La temperatura era agradable, unos 16 grados, así que aprovechamos a recorrer un picadero indígena. La sorpresa fue encontramos un jagüel, con ranitas de Somuncura, de color marrón oscuro y en peligro de extinción (ver ambientalismo – especies en extinción)
Continuamos siempre en bajada hasta llegar a El Caín, donde nos esperaba el Guarda Ambiental Melivilo, su familia, y el Comisionado Poblete.
Nos atendieron como acostumbran los pobladores sureños. Creo que “de diez” es la única expresión que puede definirlo.
Después de un rico asado nos fuimos a descansar en los cómodos lugares que nos tenían preparado.
 Contemplación en un descanso Día 2
El segundo día arrancamos también temprano, después del desayuno. A las 9 emprendimos la segunda etapa, también con una brisa suave de cola; día soleado, espectacular para pedalear.
Empezamos con una trepada empinada, pero sin complicaciones para el grupo. Una vez arriba divisamos cerros varios y una laguna, rodeados de caminos sin identificar; huellas por todos lados. Allí el papel del guía es fundamental, porque se termina el camino y empiezan la huella y la posibilidad de perderse.
A pesar de mi conocimiento del terreno por ser oriundo de esta zona, el GPS siempre es parte del equipo.
Seguimos la huella hasta el paraje Praguaniyeu, zona agreste, pura piedra, donde las piernas se desgastan y el material de la bicicleta demuestra su calidad.

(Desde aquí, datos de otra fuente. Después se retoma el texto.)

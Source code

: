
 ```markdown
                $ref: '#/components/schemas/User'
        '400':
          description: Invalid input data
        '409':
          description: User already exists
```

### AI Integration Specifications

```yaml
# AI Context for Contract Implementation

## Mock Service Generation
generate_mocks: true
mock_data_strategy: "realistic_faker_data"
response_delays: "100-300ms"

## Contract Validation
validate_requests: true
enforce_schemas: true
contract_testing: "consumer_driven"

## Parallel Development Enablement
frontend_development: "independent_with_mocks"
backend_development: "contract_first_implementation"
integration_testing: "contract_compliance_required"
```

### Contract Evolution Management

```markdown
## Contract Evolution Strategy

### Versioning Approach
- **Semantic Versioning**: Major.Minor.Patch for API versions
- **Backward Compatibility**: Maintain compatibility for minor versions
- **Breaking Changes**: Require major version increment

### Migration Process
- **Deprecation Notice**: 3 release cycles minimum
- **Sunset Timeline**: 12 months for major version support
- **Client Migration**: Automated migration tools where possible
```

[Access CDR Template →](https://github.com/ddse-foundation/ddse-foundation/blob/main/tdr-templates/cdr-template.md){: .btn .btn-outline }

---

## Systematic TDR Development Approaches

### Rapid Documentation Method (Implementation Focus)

Pasamos por el mallin (vertiente de agua que conforman un terreno pantanoso) de Jalil, la laguna Soledad, y el puesto de Benito, un buen lugar para el almuerzo, y el descanso. Todavía quedaban unos cuantos kilómetros que recorrer, rodando en piedra filosa.  El grupo Seguimos hasta Praguaniyeu, inicio de unos 10 kilómetros en bajada que te llevan al caserío de ese paraje rural.
Fue impresionante, como cada vez que llego a este hermoso lugar, verde y amigable.
Llegamos a lo de Ovidio Millanao, quien siempre nos atiende de maravilla. Nos alojamos en la comisión de fomento, cenamos, con más sueño que hambre, y nos fuimos a dormir.
Ultimo día El tercer día salimos de Praguaniyeu rumbo a Los Menucos, 70 últimos kilómetros. Un camino suave y arenoso, casi en bajada en su totalidad.
No sería un trayecto fácil, porque ese tramo también presenta tres subidas que, a esta altura del viaje, exigieron un entrenamiento adecuado.
Desde la última bajada comenzamos a ver Los Menucos, nuestra meta. Esa vista tuvo una emoción especial para los que hicieron por primera vez este viaje.
Al final del día brindamos por el excelente recorrido realizado, los momentos compartidos en estos lugares poco conocidos de nuestro país.